El Partido Popular Europeo (PPE) se confirma como el mayor partido con 178 bancas, seguido por Socialistas y Demócratas (S&D) que obtuvieron 152. Sin embargo, ambos grupos presentan en total unas 90 bancas menos, confirmando una tendencia respecto de estas fuerzas. Liberales (108 bancas) y Verdes ecologistas (67) en cambio siguen creciendo, aunque no en modo espectacular. Son los potenciales aliados en caso de un gobierno de centro izquierda, promotor de más y mejor integración europea.
Las formaciones menos partidarias de la continuidad europea ganan 168 legisladores, con lo que se ubican como segunda fuerza. Un 25% del Parlamento, lejos del temido 33% que podría entorpecer los mecanismos decisionales del Legislativo europeo. Sin Holanda y Dinamarca, los euroescépticos han registrado un freno en su avance. Marine Le Pen, en Francia, y Matteo Salvini, en Italia, son con las actuales proyecciones el primer partido nacional, lo que los transforma en un adversario poderoso y con tendencia al crecimiento. Tales partidos, xenófobos frecuentemente, y contrarios a las actuales competencias de la UE respecto de las decisiones de los diferentes Estados, han tenido un nuevo éxito en Polonia y Hungría sumando votos al discurso “sovranista”, centrado en la recuperación de las soberanías nacionales, versus el poder de la capital europea, Bruselas.
El euroescepticismo ha encontrado en el proceso de abandono de la UE por parte del Reino Unido (brexit) su expresión máxima. Y se comprende su difusión y arraigo en el descontento de ciertos sectores que, en realidad, valoran poco los avances conseguidos con la integración, aunque ello suponga ceder algo de la soberanía nacional en vista de un bien mayor. Con frecuencia, este reclamo se alimenta de datos incorrectos y de mucho desconocimiento de los beneficios que cada país ha recibido de la experiencia europeísta, más allá de la necesidad de perfeccionar sus herramientas y de superar errores. Al otro día del referéndum que sancionó la salida del Reino Unido de la UE, nadie quiso hacerse cargo de lo afirmado durante la campaña por ese voto, puesto que los expertos indicaron que se trataba de datos falsos o presentados en modo sesgado.
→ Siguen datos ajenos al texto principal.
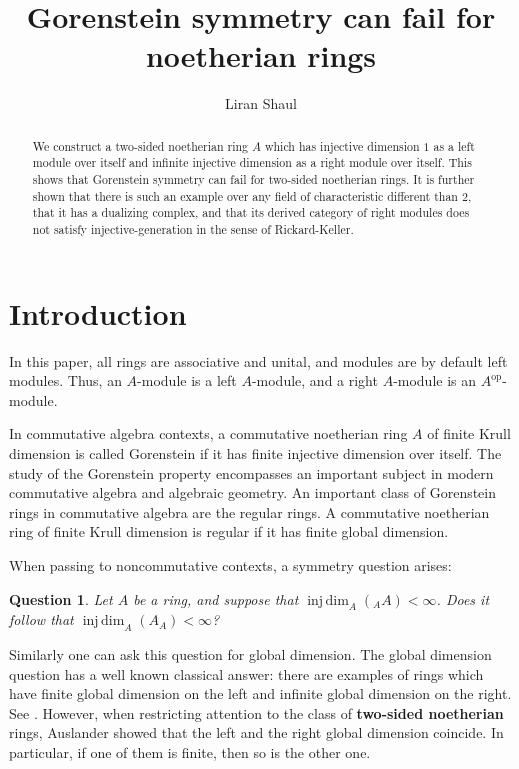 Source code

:\documentclass{amsart}
\title{Gorenstein symmetry can fail for noetherian rings}
\author{Liran Shaul}
\newtheorem{que}[cthm]{Question}
\theoremstyle{definition}
\newcommand{\opn}{\operatorname}
\newcommand{\injdim}{\operatorname{inj\,dim}}
\numberwithin{equation}{section}
\begin{document}
\begin{abstract}

We construct a two-sided noetherian ring $A$ which has injective dimension $1$ as a left module over itself and infinite injective dimension as a right module over itself. 
This shows that Gorenstein symmetry can fail for two-sided noetherian rings.
It is further shown that there is such an example over any field of characteristic different than $2$,
that it has a dualizing complex, 
and that its derived category of right modules does not satisfy injective-generation in the sense of Rickard-Keller.
\end{abstract}


\maketitle

\setcounter{tocdepth}{1}
\tableofcontents

\setcounter{section}{-1}
\section{Introduction}

In this paper, all rings are associative and unital,
and modules are by default left modules. 
Thus, an $A$-module is a left $A$-module,
and a right $A$-module is an $A^{\opn{op}}$-module.

In commutative algebra contexts, a commutative noetherian ring $A$ of finite Krull dimension is called Gorenstein if it has finite injective dimension over itself. The study of the Gorenstein property encompasses an important subject in modern commutative algebra and algebraic geometry.
An important class of Gorenstein rings in commutative algebra are the regular rings. A commutative noetherian ring of finite Krull dimension is regular if it has finite global dimension.

When passing to noncommutative contexts, a symmetry question arises:

\begin{que}
Let $A$ be a ring, and suppose that $\injdim_A( \phantom{ }_A A) < \infty$.
Does it follow that $\injdim_A (A_A) < \infty$?
\end{que}

Similarly one can ask this question for global dimension.
The global dimension question has a well known classical answer:
there are examples of rings which have finite global dimension on the left and infinite global dimension on the right. See \cite{Jat}. 
However, when restricting attention to the class of \textbf{two-sided noetherian} rings, Auslander showed \cite[Corollary 5]{Aus} that the left and the right global dimension coincide. In particular, if one of them is finite, then so is the other one.
\end{document}
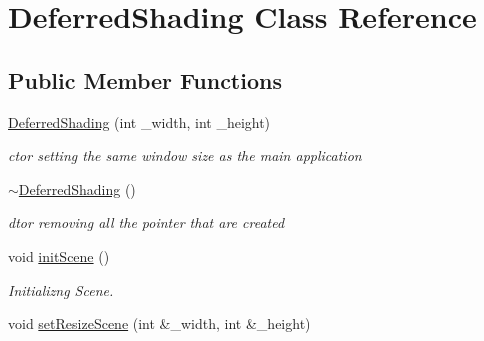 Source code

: \hypertarget{class_deferred_shading}{\section{Deferred\-Shading Class Reference}
\label{class_deferred_shading}
}
\subsection*{Public Member Functions}
\begin{DoxyCompactItemize}
\item 
\hypertarget{class_deferred_shading_ab7d27bb57a296dcd0927b8382bd75d5f}{\hyperlink{class_deferred_shading_ab7d27bb57a296dcd0927b8382bd75d5f}{Deferred\-Shading} (int \-\_\-width, int \-\_\-height)}\label{class_deferred_shading_ab7d27bb57a296dcd0927b8382bd75d5f}

\begin{DoxyCompactList}\small\item\em ctor setting the same window size as the main application \end{DoxyCompactList}\item 
\hypertarget{class_deferred_shading_ac237f4f2a96e2d9871011f9c9978af85}{\hyperlink{class_deferred_shading_ac237f4f2a96e2d9871011f9c9978af85}{$\sim$\-Deferred\-Shading} ()}\label{class_deferred_shading_ac237f4f2a96e2d9871011f9c9978af85}

\begin{DoxyCompactList}\small\item\em dtor removing all the pointer that are created \end{DoxyCompactList}\item 
\hypertarget{class_deferred_shading_a2fad3267f5e62743175e6f430257ca3a}{void \hyperlink{class_deferred_shading_a2fad3267f5e62743175e6f430257ca3a}{init\-Scene} ()}\label{class_deferred_shading_a2fad3267f5e62743175e6f430257ca3a}

\begin{DoxyCompactList}\small\item\em Initializng Scene. \end{DoxyCompactList}\item 
\hypertarget{class_deferred_shading_ab64677da33f7c88f08520b38497eabfa}{void \hyperlink{class_deferred_shading_ab64677da33f7c88f08520b38497eabfa}{set\-Resize\-Scene} (int \&\-\_\-width, int \&\-\_\-height)}\label{class_deferred_shading_ab64677da33f7c88f08520b38497eabfa}


\end{DoxyCompactItemize}

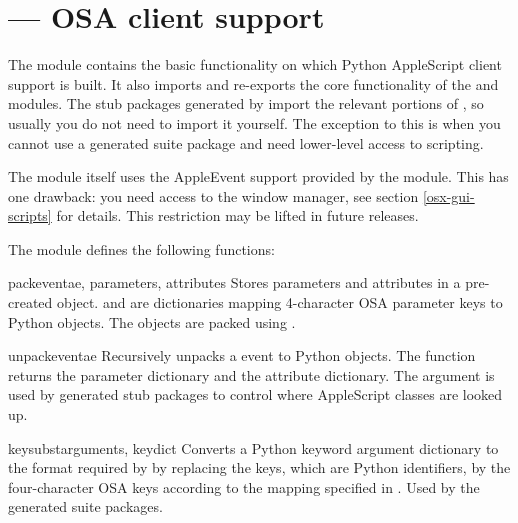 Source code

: \section{ ---
         OSA client support}



The  module contains the basic functionality
on which Python AppleScript client support is built. It also
imports and re-exports the core functionality of the
 and  modules. The stub packages
generated by  import the relevant
portions of , so usually you do not need to
import it yourself. The exception to this is when you
cannot use a generated suite package and need lower-level
access to scripting.

The  module itself uses the AppleEvent support
provided by the  module. This has one drawback:
you need access to the window manager, see section \ref{osx-gui-scripts}
for details. This restriction may be lifted in future releases.


The  module defines the following functions:

\begin{funcdesc}{packevent}{ae, parameters, attributes}
Stores parameters and attributes in a pre-created 
object.  and  are 
dictionaries mapping 4-character OSA parameter keys to Python objects. The
objects are packed using .
\end{funcdesc}

\begin{funcdesc}{unpackevent}{ae}
Recursively unpacks a  event to Python objects.
The function returns the parameter dictionary and the attribute dictionary.
The  argument is used by generated stub packages to
control where AppleScript classes are looked up.
\end{funcdesc}

\begin{funcdesc}{keysubst}{arguments, keydict}
Converts a Python keyword argument dictionary  to
the format required by  by replacing the keys,
which are Python identifiers, by the four-character OSA keys according
to the mapping specified in . Used by the generated suite
packages.
\end{funcdesc}

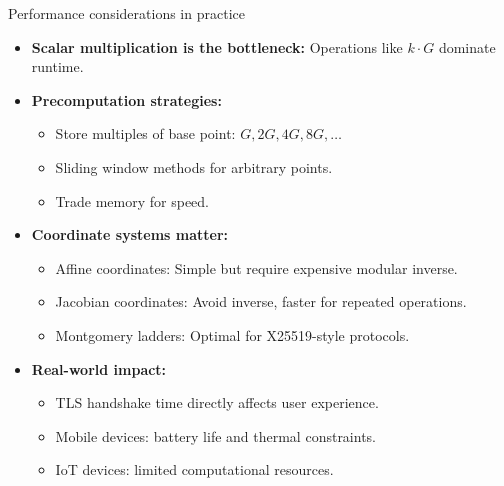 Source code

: \documentclass[aspectratio=169, lualatex, handout]{beamer}
\begin{document}
\begin{frame}{Performance considerations in practice}
	\begin{itemize}
		\item \textbf{Scalar multiplication is the bottleneck:} Operations like $k \cdot G$ dominate runtime.
		\item \textbf{Precomputation strategies:}
		      \begin{itemize}
			      \item Store multiples of base point: $G, 2G, 4G, 8G, \ldots$
			      \item Sliding window methods for arbitrary points.
			      \item Trade memory for speed.
		      \end{itemize}
		\item \textbf{Coordinate systems matter:}
		      \begin{itemize}
			      \item Affine coordinates: Simple but require expensive modular inverse.
			      \item Jacobian coordinates: Avoid inverse, faster for repeated operations.
			      \item Montgomery ladders: Optimal for X25519-style protocols.
		      \end{itemize}
		\item \textbf{Real-world impact:}
		      \begin{itemize}
			      \item TLS handshake time directly affects user experience.
			      \item Mobile devices: battery life and thermal constraints.
			      \item IoT devices: limited computational resources.
		      \end{itemize}
	\end{itemize}
\end{frame}
\end{document}
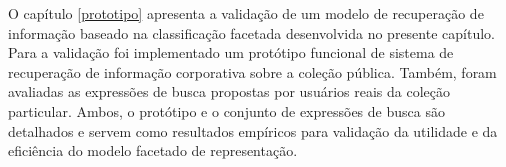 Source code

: O capítulo \ref{prototipo} apresenta a validação de um modelo de recuperação de informação baseado na classificação facetada desenvolvida no presente capítulo. Para a validação foi implementado um protótipo funcional de sistema de recuperação de informação corporativa sobre a coleção pública. Também, foram avaliadas as expressões de busca propostas por usuários reais da coleção particular. Ambos, o protótipo e o conjunto de expressões de busca são detalhados e servem como resultados empíricos para validação da utilidade e da eficiência do modelo facetado de representação.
El otro gran debate entre sovranistas y europeístas se centra en la apertura del bloque a las migraciones. Los primeros hacen del tema una cuestión de identidad cultural, alimentando el temor de una presencia masiva de musulmanes en el Viejo Continente.
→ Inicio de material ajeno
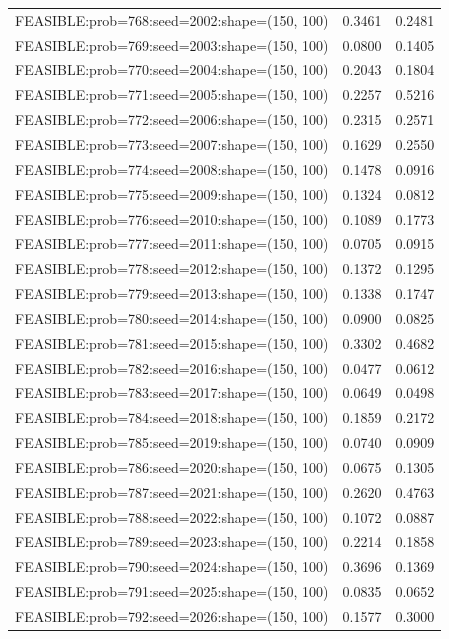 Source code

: \begin{longtable}{lcc}
FEASIBLE:prob=768:seed=2002:shape=(150, 100) &   0.3461 & 0.2481 \\
FEASIBLE:prob=769:seed=2003:shape=(150, 100) &   0.0800 & 0.1405 \\
FEASIBLE:prob=770:seed=2004:shape=(150, 100) &   0.2043 & 0.1804 \\
FEASIBLE:prob=771:seed=2005:shape=(150, 100) &   0.2257 & 0.5216 \\
FEASIBLE:prob=772:seed=2006:shape=(150, 100) &   0.2315 & 0.2571 \\
FEASIBLE:prob=773:seed=2007:shape=(150, 100) &   0.1629 & 0.2550 \\
FEASIBLE:prob=774:seed=2008:shape=(150, 100) &   0.1478 & 0.0916 \\
FEASIBLE:prob=775:seed=2009:shape=(150, 100) &   0.1324 & 0.0812 \\
FEASIBLE:prob=776:seed=2010:shape=(150, 100) &   0.1089 & 0.1773 \\
FEASIBLE:prob=777:seed=2011:shape=(150, 100) &   0.0705 & 0.0915 \\
FEASIBLE:prob=778:seed=2012:shape=(150, 100) &   0.1372 & 0.1295 \\
FEASIBLE:prob=779:seed=2013:shape=(150, 100) &   0.1338 & 0.1747 \\
FEASIBLE:prob=780:seed=2014:shape=(150, 100) &   0.0900 & 0.0825 \\
FEASIBLE:prob=781:seed=2015:shape=(150, 100) &   0.3302 & 0.4682 \\
FEASIBLE:prob=782:seed=2016:shape=(150, 100) &   0.0477 & 0.0612 \\
FEASIBLE:prob=783:seed=2017:shape=(150, 100) &   0.0649 & 0.0498 \\
FEASIBLE:prob=784:seed=2018:shape=(150, 100) &   0.1859 & 0.2172 \\
FEASIBLE:prob=785:seed=2019:shape=(150, 100) &   0.0740 & 0.0909 \\
FEASIBLE:prob=786:seed=2020:shape=(150, 100) &   0.0675 & 0.1305 \\
FEASIBLE:prob=787:seed=2021:shape=(150, 100) &   0.2620 & 0.4763 \\
FEASIBLE:prob=788:seed=2022:shape=(150, 100) &   0.1072 & 0.0887 \\
FEASIBLE:prob=789:seed=2023:shape=(150, 100) &   0.2214 & 0.1858 \\
FEASIBLE:prob=790:seed=2024:shape=(150, 100) &   0.3696 & 0.1369 \\
FEASIBLE:prob=791:seed=2025:shape=(150, 100) &   0.0835 & 0.0652 \\
FEASIBLE:prob=792:seed=2026:shape=(150, 100) &   0.1577 & 0.3000 \\

\end{longtable}
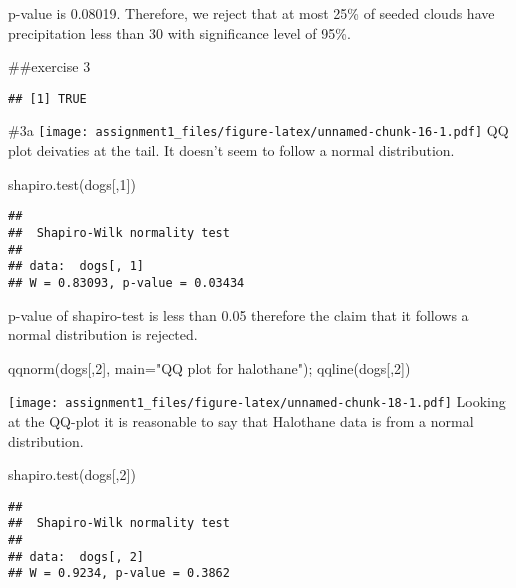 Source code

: \documentclass[
]{article}
\newenvironment{Shaded}{\begin{snugshade}}{\end{snugshade}}
\newcommand{\AttributeTok}[1]{\textcolor[rgb]{0.77,0.63,0.00}{#1}}
\newcommand{\DecValTok}[1]{\textcolor[rgb]{0.00,0.00,0.81}{#1}}
\newcommand{\FunctionTok}[1]{\textcolor[rgb]{0.00,0.00,0.00}{#1}}
\newcommand{\NormalTok}[1]{#1}
\newcommand{\StringTok}[1]{\textcolor[rgb]{0.31,0.60,0.02}{#1}}
\begin{document}
p-value is 0.08019. Therefore, we reject that at most 25\% of seeded
clouds have precipitation less than 30 with significance level of 95\%.

\#\#exercise 3

\begin{verbatim}
## [1] TRUE
\end{verbatim}

\#3a
\texttt{[image: assignment1\_files/figure-latex/unnamed-chunk-16-1.pdf]}
QQ plot deivaties at the tail. It doesn't seem to follow a normal
distribution.

\begin{Shaded}
\begin{Highlighting}[]
\FunctionTok{shapiro.test}\NormalTok{(dogs[,}\DecValTok{1}\NormalTok{])}
\end{Highlighting}
\end{Shaded}

\begin{verbatim}
## 
##  Shapiro-Wilk normality test
## 
## data:  dogs[, 1]
## W = 0.83093, p-value = 0.03434
\end{verbatim}

p-value of shapiro-test is less than 0.05 therefore the claim that it
follows a normal distribution is rejected.

\begin{Shaded}
\begin{Highlighting}[]
\FunctionTok{qqnorm}\NormalTok{(dogs[,}\DecValTok{2}\NormalTok{], }\AttributeTok{main=}\StringTok{"QQ plot for halothane"}\NormalTok{); }\FunctionTok{qqline}\NormalTok{(dogs[,}\DecValTok{2}\NormalTok{])}
\end{Highlighting}
\end{Shaded}

\texttt{[image: assignment1\_files/figure-latex/unnamed-chunk-18-1.pdf]}
Looking at the QQ-plot it is reasonable to say that Halothane data is
from a normal distribution.

\begin{Shaded}
\begin{Highlighting}[]
\FunctionTok{shapiro.test}\NormalTok{(dogs[,}\DecValTok{2}\NormalTok{])}
\end{Highlighting}
\end{Shaded}

\begin{verbatim}
## 
##  Shapiro-Wilk normality test
## 
## data:  dogs[, 2]
## W = 0.9234, p-value = 0.3862
\end{verbatim}
\end{document}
El problema existe, en especial si se considera que hay desigualdades patentes con el Tercer Mundo, muy a menudo fomentadas por las políticas comerciales de Occidente. Pero poco se cae en la cuenta de que la gran parte de los migrantes – en un fenómeno que es muy común en todo el mundo – suelen integrarse a la cultura local, además del hecho de seguir siendo una minoría más que un problema de identidad del continente.